**The task**
Needed from the entries below: every line that holds the word "will".

Collected data entries:
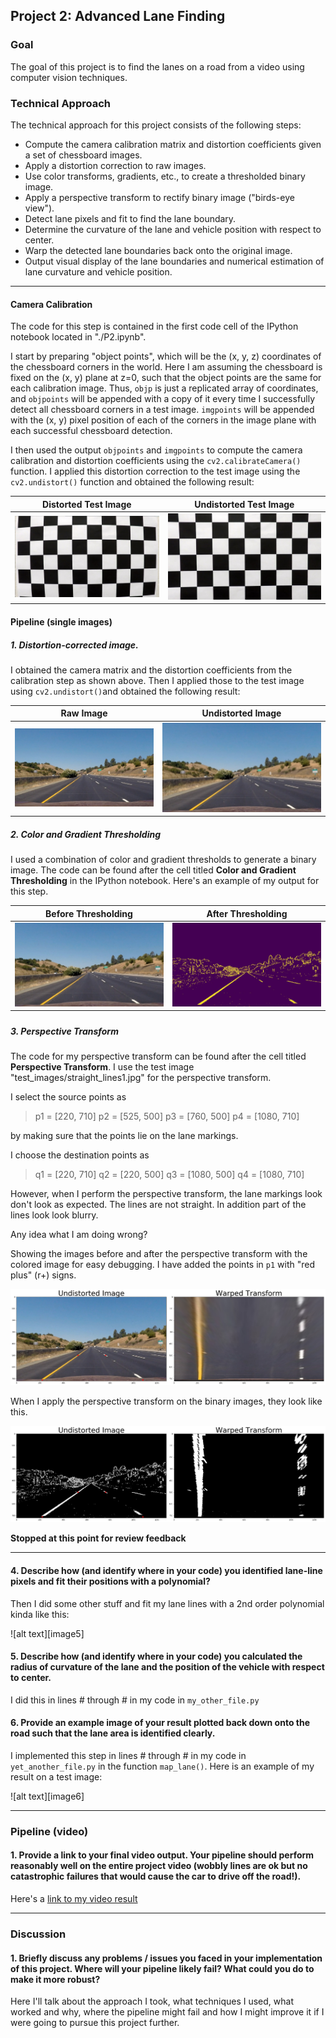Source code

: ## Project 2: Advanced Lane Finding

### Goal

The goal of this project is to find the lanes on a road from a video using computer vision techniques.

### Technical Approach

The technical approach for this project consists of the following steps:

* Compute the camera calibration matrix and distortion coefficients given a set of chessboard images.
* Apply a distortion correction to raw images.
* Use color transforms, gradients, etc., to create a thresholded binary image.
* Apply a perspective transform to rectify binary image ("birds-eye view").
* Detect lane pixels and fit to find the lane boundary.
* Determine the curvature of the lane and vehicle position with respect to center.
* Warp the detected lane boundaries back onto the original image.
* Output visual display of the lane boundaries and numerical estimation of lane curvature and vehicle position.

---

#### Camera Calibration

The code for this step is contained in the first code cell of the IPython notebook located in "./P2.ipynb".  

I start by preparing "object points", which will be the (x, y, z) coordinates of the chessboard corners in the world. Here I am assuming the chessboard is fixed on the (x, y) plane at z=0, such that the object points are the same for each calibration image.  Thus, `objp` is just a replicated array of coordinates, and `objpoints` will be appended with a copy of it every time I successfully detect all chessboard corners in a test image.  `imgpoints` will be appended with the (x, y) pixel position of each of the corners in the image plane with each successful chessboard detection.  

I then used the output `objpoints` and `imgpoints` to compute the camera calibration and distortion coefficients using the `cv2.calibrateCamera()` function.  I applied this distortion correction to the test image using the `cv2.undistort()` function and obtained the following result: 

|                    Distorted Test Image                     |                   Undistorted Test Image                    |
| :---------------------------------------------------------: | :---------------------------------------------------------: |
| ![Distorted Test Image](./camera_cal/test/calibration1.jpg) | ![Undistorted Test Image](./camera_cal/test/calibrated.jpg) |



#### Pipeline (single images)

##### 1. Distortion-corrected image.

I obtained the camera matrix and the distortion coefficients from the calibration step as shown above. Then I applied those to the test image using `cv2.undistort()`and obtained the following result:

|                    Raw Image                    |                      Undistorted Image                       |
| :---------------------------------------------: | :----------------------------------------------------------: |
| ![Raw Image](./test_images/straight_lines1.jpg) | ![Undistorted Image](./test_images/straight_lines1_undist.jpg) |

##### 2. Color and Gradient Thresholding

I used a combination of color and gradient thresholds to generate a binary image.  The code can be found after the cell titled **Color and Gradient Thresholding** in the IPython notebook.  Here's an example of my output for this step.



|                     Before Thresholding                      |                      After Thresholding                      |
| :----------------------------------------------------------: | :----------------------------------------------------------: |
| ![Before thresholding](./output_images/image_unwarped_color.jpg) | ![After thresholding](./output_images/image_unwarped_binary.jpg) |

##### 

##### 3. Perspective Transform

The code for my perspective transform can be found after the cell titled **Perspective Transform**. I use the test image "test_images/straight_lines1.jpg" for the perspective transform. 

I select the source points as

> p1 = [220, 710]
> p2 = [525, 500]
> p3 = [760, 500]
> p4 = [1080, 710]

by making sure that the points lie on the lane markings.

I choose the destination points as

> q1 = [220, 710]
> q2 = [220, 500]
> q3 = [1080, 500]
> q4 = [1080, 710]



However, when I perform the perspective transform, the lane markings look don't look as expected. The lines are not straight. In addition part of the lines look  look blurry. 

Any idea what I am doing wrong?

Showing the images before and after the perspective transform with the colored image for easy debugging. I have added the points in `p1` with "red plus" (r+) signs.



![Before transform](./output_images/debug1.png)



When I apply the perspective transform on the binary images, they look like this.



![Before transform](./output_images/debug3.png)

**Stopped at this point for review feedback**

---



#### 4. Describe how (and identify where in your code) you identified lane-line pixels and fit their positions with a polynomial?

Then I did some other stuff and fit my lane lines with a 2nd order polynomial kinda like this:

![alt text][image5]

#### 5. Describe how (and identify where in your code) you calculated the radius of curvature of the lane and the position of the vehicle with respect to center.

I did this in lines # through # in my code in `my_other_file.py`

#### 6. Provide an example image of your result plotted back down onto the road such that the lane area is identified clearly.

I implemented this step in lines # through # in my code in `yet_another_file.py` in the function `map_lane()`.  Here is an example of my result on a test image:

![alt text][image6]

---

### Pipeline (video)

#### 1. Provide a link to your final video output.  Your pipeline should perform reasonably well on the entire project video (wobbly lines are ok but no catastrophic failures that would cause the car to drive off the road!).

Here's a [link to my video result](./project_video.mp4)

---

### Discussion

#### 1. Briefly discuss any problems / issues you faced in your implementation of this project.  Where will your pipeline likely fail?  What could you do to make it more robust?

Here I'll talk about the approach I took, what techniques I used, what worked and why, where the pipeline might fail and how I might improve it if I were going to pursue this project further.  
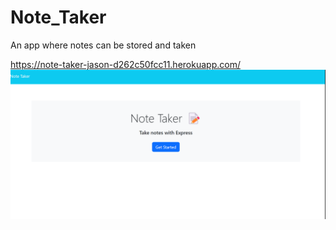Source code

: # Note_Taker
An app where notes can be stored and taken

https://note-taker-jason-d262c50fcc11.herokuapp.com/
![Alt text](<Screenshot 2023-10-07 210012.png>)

**Response area**
I start by preparing "object points", which will be the (x, y, z) coordinates of the chessboard corners in the world. Here I am assuming the chessboard is fixed on the (x, y) plane at z=0, such that the object points are the same for each calibration image.  Thus, `objp` is just a replicated array of coordinates, and `objpoints` will be appended with a copy of it every time I successfully detect all chessboard corners in a test image.  `imgpoints` will be appended with the (x, y) pixel position of each of the corners in the image plane with each successful chessboard detection.  
#### 1. Briefly discuss any problems / issues you faced in your implementation of this project.  Where will your pipeline likely fail?  What could you do to make it more robust?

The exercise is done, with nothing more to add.